I genuinely think there is nothing that can be done to prevent this from happening outside of a design change. I had a 2006 passat that was DI and turbo and they were known for misfires from carbon build up. People tried catch cans, water/meth injection, chemicals, additives, and nothing touches it. The fix was pulling the intake and either scraping off the carbon or media blasting it. I have not seen this on any Nissan yet, but I have definitely seen build up on a Hike that had like 10k miles on it. No running issues at all though.
Companies have come up with shop solutions to help with this that, from what I've seen, all are a media blast set up of some sort.
I can't recall off hand what the fuel rail set up is like on a PF with DI to know how something would be installed. I haven't messed with them much at all, really. I do know that I never recommend any of those induction services myself. My shops have some set up that injects a strong solvent into the intake to do some cleaning. I only have experience with two styles. One connects directly to the valve on the fuel rail, if the car has one, and the chemical actually replaces fuel and runs while it cleans. You know it's done when the car starts sputtering. The other has a spray nozzle with a flexible aluminum tube that you put somewhere in the ducting aiming at the throttle body, after the MAF sensor. It uses shop air to spray a mist out. I hate this style. I'm pretty sure I wrecked an engine at a shop I worked at using one a few years ago. It's hard to tell exactly where the spray is going and can it just pool up. As soon as you start going, WOT or not, the engine can take a big chug all at once. I've read articles where engines have been hydrolocked with this style if there is a tumbler valve in the intake that just collects it and dumps it all at once.

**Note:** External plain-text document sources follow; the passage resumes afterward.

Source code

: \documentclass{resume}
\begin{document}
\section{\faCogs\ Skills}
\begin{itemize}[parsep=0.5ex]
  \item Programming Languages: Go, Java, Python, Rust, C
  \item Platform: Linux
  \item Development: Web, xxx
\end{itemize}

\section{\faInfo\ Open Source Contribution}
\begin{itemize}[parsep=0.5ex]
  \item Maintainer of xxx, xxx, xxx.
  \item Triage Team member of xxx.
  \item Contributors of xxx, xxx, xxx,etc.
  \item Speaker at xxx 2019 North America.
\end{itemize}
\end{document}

Very reputable professional publications recommend them every 15-20k miles on DI engines, but I just personally haven't seen any evidence that shows that they do much. I believe that they probably clean throttle bodies a bit, since you can watch soot get washed off of them even with cleaner, but that heavy stuff baked on the valves? I don't think so. Dirty throttle body commonly causes p0101 MAF circuit codes.
I'm interested to take a look at a DI next chance I get to see how you might get in there, unless they tapped into the low pressure system and pushed it from there? Maybe there is a kit with a fitting that replaces the pressure sensor to let it in and just runs on a set pressure with that unplugged until you clear the code? I'm not sure.
I think I'd wait until it's time to change the plugs and ask the shop how much more they would charge to clean the valves up while they have the intake off. I'm not sure that carbon in the top of the pistons would be from direct injection. That sounds like more of an oil consumption problem to me. Are you losing oil?
Sorry to George, I misread your question a while back about recommended set ups. I'd just get a cheap bluetooth obd2 dongle and download torque pro for $5. It works well enough for me and can do as much as any other obd2 scanner. And you're right, timing would be pulled if pinging was detected. You should be able to monitor the knock sensors and timing in the ECM with a scantool to see if this is happening. Timing would show up on that basic set up, but not the knock sensors.